DURING the Baillieu Government’s first year in office in Victoria, about 11,000 jobs were lost across Gippsland and the Latrobe Valley, according to the State Opposition.
Labor State Member for Eastern Victoria Region Matt Viney made the claim after he met with local community groups, small businesses, Latrobe City Council representatives and the Gippsland Trades and Labour Council recently to discuss jobs strategies for the region.
Mr Viney claimed the State Government had “left behind infrastructure”, citing figures which indicated infrastructure investment fell by 6.8 per cent in Victoria in 2011, compared to growth of 30 per cent nation-wide.

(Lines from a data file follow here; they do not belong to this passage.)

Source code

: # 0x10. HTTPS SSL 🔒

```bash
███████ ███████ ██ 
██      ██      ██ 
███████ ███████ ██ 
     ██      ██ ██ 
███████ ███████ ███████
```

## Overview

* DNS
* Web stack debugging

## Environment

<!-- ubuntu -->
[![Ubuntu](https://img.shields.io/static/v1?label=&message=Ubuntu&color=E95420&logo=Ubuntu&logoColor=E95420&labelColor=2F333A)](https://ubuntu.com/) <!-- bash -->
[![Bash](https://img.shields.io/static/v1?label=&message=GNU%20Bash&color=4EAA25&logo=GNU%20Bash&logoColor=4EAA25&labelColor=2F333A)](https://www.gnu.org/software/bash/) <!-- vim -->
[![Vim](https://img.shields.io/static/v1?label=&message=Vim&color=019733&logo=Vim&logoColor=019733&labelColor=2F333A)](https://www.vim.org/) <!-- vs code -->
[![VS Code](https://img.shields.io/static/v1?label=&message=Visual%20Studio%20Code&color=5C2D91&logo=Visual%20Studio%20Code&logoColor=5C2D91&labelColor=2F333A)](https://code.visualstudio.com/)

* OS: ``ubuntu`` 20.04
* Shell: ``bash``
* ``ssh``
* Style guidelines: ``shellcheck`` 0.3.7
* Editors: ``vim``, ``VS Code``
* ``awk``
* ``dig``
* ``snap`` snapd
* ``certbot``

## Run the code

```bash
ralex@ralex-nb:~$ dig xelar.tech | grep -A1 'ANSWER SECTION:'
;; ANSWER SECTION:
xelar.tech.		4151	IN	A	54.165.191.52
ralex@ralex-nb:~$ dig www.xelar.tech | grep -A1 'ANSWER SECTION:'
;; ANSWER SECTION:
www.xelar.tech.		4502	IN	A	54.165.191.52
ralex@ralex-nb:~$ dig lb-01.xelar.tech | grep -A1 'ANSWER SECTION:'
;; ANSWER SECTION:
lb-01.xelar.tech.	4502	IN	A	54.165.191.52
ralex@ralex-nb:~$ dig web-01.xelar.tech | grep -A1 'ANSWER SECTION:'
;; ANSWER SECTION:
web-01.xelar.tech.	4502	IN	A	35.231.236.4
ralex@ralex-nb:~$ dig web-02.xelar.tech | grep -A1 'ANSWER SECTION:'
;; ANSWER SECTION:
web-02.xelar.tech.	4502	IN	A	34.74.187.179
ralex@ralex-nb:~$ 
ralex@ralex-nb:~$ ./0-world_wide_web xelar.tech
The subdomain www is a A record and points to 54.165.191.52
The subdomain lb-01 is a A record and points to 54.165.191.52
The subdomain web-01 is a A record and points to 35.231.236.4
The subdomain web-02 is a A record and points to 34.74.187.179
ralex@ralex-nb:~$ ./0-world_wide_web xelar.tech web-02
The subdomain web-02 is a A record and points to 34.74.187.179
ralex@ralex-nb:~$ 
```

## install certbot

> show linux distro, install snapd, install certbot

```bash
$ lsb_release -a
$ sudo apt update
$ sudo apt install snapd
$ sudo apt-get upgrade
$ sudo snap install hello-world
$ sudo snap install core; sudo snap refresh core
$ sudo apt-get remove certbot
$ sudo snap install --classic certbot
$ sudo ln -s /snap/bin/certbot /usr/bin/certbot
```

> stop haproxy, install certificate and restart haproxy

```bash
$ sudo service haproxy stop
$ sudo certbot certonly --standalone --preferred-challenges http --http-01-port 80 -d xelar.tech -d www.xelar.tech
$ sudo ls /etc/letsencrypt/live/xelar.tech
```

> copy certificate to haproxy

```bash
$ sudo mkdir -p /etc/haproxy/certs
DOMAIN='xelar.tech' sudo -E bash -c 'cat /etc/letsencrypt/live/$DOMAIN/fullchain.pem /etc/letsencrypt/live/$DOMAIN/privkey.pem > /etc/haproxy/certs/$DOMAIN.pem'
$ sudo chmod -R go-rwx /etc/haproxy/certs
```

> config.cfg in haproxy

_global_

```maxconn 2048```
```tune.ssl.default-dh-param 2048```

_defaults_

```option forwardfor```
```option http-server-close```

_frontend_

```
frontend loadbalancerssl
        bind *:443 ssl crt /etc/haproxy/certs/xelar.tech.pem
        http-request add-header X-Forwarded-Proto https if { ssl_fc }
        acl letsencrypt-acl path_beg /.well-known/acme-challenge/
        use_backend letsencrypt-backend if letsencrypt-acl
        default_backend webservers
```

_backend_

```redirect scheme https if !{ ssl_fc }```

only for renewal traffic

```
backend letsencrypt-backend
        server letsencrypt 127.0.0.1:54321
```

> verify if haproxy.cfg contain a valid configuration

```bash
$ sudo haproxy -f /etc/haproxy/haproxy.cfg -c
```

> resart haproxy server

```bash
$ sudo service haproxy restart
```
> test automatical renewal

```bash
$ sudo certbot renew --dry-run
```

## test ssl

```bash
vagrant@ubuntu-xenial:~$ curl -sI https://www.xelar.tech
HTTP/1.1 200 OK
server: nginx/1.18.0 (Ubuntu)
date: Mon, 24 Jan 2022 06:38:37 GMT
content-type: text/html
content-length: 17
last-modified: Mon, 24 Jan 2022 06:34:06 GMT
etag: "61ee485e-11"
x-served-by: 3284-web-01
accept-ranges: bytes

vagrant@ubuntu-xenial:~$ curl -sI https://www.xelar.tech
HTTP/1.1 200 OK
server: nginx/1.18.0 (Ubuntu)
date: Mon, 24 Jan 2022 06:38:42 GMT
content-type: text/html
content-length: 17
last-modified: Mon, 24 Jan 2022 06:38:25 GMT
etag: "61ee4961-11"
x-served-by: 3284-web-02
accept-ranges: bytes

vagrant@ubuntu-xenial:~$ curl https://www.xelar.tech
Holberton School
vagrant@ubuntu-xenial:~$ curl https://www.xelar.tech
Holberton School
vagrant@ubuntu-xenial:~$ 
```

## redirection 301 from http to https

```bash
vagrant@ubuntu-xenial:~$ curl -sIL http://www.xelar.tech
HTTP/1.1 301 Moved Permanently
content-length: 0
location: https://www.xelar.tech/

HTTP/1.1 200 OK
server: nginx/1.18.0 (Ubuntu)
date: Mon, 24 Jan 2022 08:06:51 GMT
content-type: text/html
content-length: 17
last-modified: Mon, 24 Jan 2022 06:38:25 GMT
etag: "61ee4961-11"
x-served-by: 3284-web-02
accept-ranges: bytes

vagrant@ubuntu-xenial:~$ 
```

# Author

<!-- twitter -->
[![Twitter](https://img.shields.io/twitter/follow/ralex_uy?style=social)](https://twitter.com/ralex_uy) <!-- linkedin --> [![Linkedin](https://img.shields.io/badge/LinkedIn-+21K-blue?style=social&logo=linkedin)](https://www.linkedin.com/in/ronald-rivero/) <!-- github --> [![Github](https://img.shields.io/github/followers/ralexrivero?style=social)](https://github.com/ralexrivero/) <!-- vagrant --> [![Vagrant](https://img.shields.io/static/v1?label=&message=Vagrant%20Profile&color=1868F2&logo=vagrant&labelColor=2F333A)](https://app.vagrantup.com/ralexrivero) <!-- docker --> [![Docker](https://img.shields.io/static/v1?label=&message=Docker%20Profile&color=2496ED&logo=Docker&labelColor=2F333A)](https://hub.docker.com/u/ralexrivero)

“Nothing is more important to people in the Valley than having a job; yet under the Baillieu Government, Gippsland’s unemployment rate over the last year has gone up, and more than 11,000 local people have lost their jobs since December 2010,” Mr Viney said.
Though the most recent Australian Bureau of Statistics data showed Gippsland’s jobless rate for May, had dropped compared with previous months, Mr Viney maintained from December 2010 to December 2011, the figure showed “an overall increase of the unemployment rate” in the region.

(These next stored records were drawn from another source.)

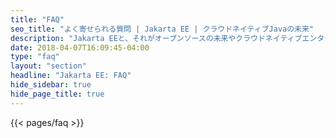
 ```yaml
---
title: "FAQ"
seo_title: "よく寄せられる質問 | Jakarta EE | クラウドネイティブJavaの未来"
description: "Jakarta EEと、それがオープンソースの未来やクラウドネイティブエンタープライズJavaに与える影響について学びます。"
date: 2018-04-07T16:09:45-04:00
type: "faq"
layout: "section"
headline: "Jakarta EE: FAQ"
hide_sidebar: true
hide_page_title: true
---
```

  

{{< pages/faq >}}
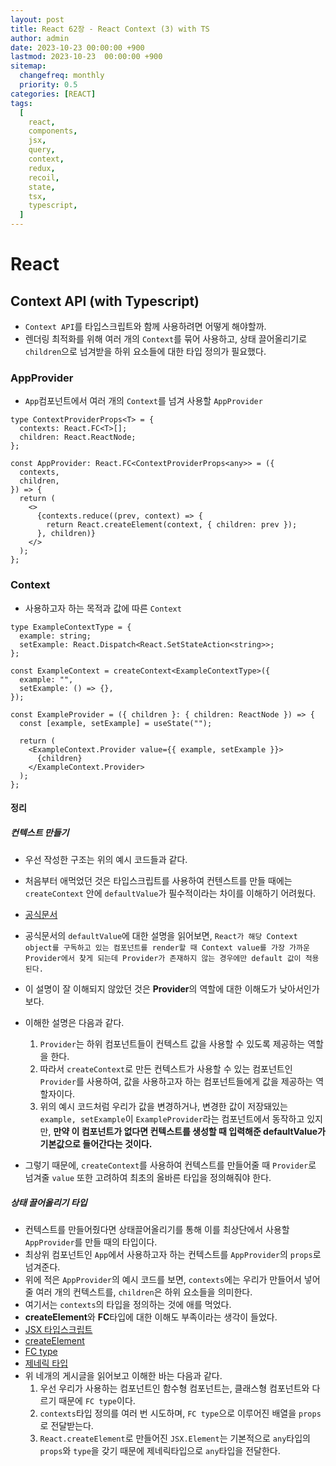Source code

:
 ```yaml
---
layout: post
title: React 62장 - React Context (3) with TS
author: admin
date: 2023-10-23 00:00:00 +900
lastmod: 2023-10-23  00:00:00 +900
sitemap:
  changefreq: monthly
  priority: 0.5
categories: [REACT]
tags:
  [
    react,
    components,
    jsx,
    query,
    context,
    redux,
    recoil,
    state,
    tsx,
    typescript,
  ]
---
```


# React

## Context API (with Typescript)

- `Context API`를 타입스크립트와 함께 사용하려면 어떻게 해야할까.
- 렌더링 최적화를 위해 여러 개의 `Context`를 묶어 사용하고, 상태 끌어올리기로 `children`으로 넘겨받을 하위 요소들에 대한 타입 정의가 필요했다.

### AppProvider

- `App`컴포넌트에서 여러 개의 `Context`를 넘겨 사용할 `AppProvider`

```tsx
type ContextProviderProps<T> = {
  contexts: React.FC<T>[];
  children: React.ReactNode;
};

const AppProvider: React.FC<ContextProviderProps<any>> = ({
  contexts,
  children,
}) => {
  return (
    <>
      {contexts.reduce((prev, context) => {
        return React.createElement(context, { children: prev });
      }, children)}
    </>
  );
};
```

### Context

- 사용하고자 하는 목적과 값에 따른 `Context`

```tsx
type ExampleContextType = {
  example: string;
  setExample: React.Dispatch<React.SetStateAction<string>>;
};

const ExampleContext = createContext<ExampleContextType>({
  example: "",
  setExample: () => {},
});

const ExampleProvider = ({ children }: { children: ReactNode }) => {
  const [example, setExample] = useState("");

  return (
    <ExampleContext.Provider value={{ example, setExample }}>
      {children}
    </ExampleContext.Provider>
  );
};
```

#### 정리

##### 컨텍스트 만들기

- 우선 작성한 구조는 위의 예시 코드들과 같다.
- 처음부터 애먹었던 것은 타입스크립트를 사용하여 컨텐스트를 만들 때에는 `createContext` 안에 `defaultValue`가 필수적이라는 차이를 이해하기 어려웠다.
- [공식문서](https://react.dev/reference/react/createContext#createcontext)
- 공식문서의 `defaultValue`에 대한 설명을 읽어보면, `React가 해당 Context object를 구독하고 있는 컴포넌트를 render할 때 Context value를 가장 가까운 Provider에서 찾게 되는데 Provider가 존재하지 않는 경우에만 default 값이 적용된다.`
- 이 설명이 잘 이해되지 않았던 것은 **Provider**의 역할에 대한 이해도가 낮아서인가보다.
- 이해한 설명은 다음과 같다.

  1. `Provider`는 하위 컴포넌트들이 컨텍스트 값을 사용할 수 있도록 제공하는 역할을 한다.
  2. 따라서 `createContext`로 만든 컨텍스트가 사용할 수 있는 컴포넌트인 `Provider`를 사용하여, 값을 사용하고자 하는 컴포넌트들에게 값을 제공하는 역할자이다.
  3. 위의 예시 코드처럼 우리가 값을 변경하거나, 변경한 값이 저장돼있는 `example, setExample`이 `ExampleProvider`라는 컴포넌트에서 동작하고 있지만, **만약 이 컴포넌트가 없다면 컨텍스트를 생성할 때 입력해준 defaultValue가 기본값으로 들어간다는 것이다.**

- 그렇기 때문에, `createContext`를 사용하여 컨텍스트를 만들어줄 때 `Provider`로 넘겨줄 `value` 또한 고려하여 최초의 올바른 타입을 정의해줘야 한다.

##### 상태 끌어올리기 타입

- 컨텍스트를 만들어줬다면 상태끌어올리기를 통해 이를 최상단에서 사용할 `AppProvider`를 만들 때의 타입이다.
- 최상위 컴포넌트인 `App`에서 사용하고자 하는 컨텍스트를 `AppProvider`의 `props`로 넘겨준다.
- 위에 적은 `AppProvider`의 예시 코드를 보면, `contexts`에는 우리가 만들어서 넣어줄 여러 개의 컨텍스트를, `children`은 하위 요소들을 의미한다.
- 여기서는 `contexts`의 타입을 정의하는 것에 애를 먹었다.
- **createElement**와 **FC**타입에 대한 이해도 부족이라는 생각이 들었다.
- [JSX 타입스크립트](https://www.typescriptlang.org/ko/docs/handbook/jsx.html)
- [createElement](https://lakelouise.tistory.com/84)
- [FC type](https://velog.io/@deli-ght/React.FC-vs-JSX.Element)
- [제네릭 타입](https://joshua1988.github.io/ts/guide/generics.html#%EC%A0%9C%EB%84%A4%EB%A6%AD%EC%9D%84-%EC%82%AC%EC%9A%A9%ED%95%98%EB%8A%94-%EC%9D%B4%EC%9C%A0)
- 위 네개의 게시글을 읽어보고 이해한 바는 다음과 같다.
  1. 우선 우리가 사용하는 컴포넌트인 함수형 컴포넌트는, 클래스형 컴포넌트와 다르기 때문에 `FC type`이다.
  2. `contexts`타입 정의를 여러 번 시도하며, `FC type`으로 이루어진 배열을 `props`로 전달받는다.
  3. `React.createElement`로 만들어진 `JSX.Element`는 기본적으로 `any`타입의 `props`와 `type`을 갖기 때문에 제네릭타입으로 `any`타입을 전달한다.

He told The Express his information indicated job cuts had occurred in timber manufacturing and, on a small but frequent basis, across the region’s small and medium-sized businesses.
Mr Viney’s claims were refuted by State Member for Morwell Russell Northe who said the statistics referred to were “very easy to manipulate” and “absolutely false”.

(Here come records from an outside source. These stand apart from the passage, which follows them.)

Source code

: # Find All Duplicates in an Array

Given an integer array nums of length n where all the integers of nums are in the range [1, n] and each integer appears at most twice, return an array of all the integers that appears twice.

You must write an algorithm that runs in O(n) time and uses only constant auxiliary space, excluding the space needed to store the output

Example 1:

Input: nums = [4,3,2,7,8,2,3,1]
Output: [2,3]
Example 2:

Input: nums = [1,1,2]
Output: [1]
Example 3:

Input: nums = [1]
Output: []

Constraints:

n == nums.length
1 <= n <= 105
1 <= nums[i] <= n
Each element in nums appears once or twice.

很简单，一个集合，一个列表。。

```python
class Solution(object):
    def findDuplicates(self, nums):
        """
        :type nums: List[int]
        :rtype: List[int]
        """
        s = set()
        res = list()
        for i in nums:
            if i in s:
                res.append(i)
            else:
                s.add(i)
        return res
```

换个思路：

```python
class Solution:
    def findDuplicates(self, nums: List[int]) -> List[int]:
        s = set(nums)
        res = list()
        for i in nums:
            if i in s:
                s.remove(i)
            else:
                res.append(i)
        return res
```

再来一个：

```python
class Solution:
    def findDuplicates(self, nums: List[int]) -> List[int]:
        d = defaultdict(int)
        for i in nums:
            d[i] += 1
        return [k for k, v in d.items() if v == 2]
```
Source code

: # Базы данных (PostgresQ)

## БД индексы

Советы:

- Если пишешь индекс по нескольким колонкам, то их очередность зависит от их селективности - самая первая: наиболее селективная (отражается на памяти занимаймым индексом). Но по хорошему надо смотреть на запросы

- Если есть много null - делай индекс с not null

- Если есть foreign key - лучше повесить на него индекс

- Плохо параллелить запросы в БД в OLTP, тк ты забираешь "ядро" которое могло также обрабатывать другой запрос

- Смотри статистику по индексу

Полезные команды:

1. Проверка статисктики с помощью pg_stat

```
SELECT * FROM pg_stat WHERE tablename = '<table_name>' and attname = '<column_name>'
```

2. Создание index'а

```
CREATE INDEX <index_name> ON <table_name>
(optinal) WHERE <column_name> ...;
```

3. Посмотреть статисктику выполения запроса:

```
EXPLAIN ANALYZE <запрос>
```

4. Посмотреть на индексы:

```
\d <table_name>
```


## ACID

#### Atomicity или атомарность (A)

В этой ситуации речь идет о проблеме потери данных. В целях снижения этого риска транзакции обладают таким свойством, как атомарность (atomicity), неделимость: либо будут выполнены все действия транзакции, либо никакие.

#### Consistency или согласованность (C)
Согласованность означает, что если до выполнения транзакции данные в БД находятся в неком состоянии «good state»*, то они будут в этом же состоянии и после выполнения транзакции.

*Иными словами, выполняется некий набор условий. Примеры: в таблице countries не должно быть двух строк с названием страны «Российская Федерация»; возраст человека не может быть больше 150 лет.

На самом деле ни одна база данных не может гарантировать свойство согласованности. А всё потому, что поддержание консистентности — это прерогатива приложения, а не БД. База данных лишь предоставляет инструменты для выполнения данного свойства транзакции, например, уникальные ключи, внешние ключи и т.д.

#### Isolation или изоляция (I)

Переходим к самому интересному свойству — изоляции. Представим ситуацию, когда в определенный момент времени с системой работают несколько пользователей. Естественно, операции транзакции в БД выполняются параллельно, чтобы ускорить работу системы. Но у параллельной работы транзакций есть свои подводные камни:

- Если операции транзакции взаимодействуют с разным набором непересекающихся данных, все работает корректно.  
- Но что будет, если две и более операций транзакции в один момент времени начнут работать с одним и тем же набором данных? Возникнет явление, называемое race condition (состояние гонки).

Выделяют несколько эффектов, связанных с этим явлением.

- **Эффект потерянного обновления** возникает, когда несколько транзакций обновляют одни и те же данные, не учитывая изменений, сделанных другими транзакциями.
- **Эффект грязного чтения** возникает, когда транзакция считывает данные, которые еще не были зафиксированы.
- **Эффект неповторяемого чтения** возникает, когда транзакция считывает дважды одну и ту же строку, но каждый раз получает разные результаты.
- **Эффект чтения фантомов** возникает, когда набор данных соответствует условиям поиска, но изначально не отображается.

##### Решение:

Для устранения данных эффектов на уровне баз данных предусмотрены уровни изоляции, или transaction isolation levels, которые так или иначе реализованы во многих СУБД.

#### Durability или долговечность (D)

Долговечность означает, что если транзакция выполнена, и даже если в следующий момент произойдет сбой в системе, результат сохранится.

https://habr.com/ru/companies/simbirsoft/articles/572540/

“To say these jobs were ‘lost’ is the wrong term; people move on, retire, change jobs and move interstate, for example, and what Mr Viney has forgotten to talk about is the jobs that have been created in that context.”
“If Mr Viney really wants to put forward a case that the Labor Party cares for jobs, he should talk to the Prime Minister about the carbon tax and its dire implications on the Latrobe Valley.”
Mr Viney said the previous 11 years of State Labor Government had seen employment “increase every year”, partly due to increased expenditure on infrastructure.
Mr Northe said the legacy of some of those projects, including smart meters and the Wonthaggi desalination plant, were still “costing” Victorians and they had “no credibility at all.”
While Mr Viney said Labor had managed “investment and good management” through the first global financial crisis, Mr Northe said Victoria faced tougher economic times now, evident from $6.1 billion that had been “ripped from forward estimates” in the state budget.
Mr Viney said the “overwhelming” priority identified by participants at the local jobs forum, also attended by Shadow Treasurer Tim Holding and Shadow Employment Minister Tim Pallas, was the need for “skills training” and their “disappointment at TAFE cuts”.
“I would say that it’s simply madness to be cutting skills training when unemployment is increasing,” he added.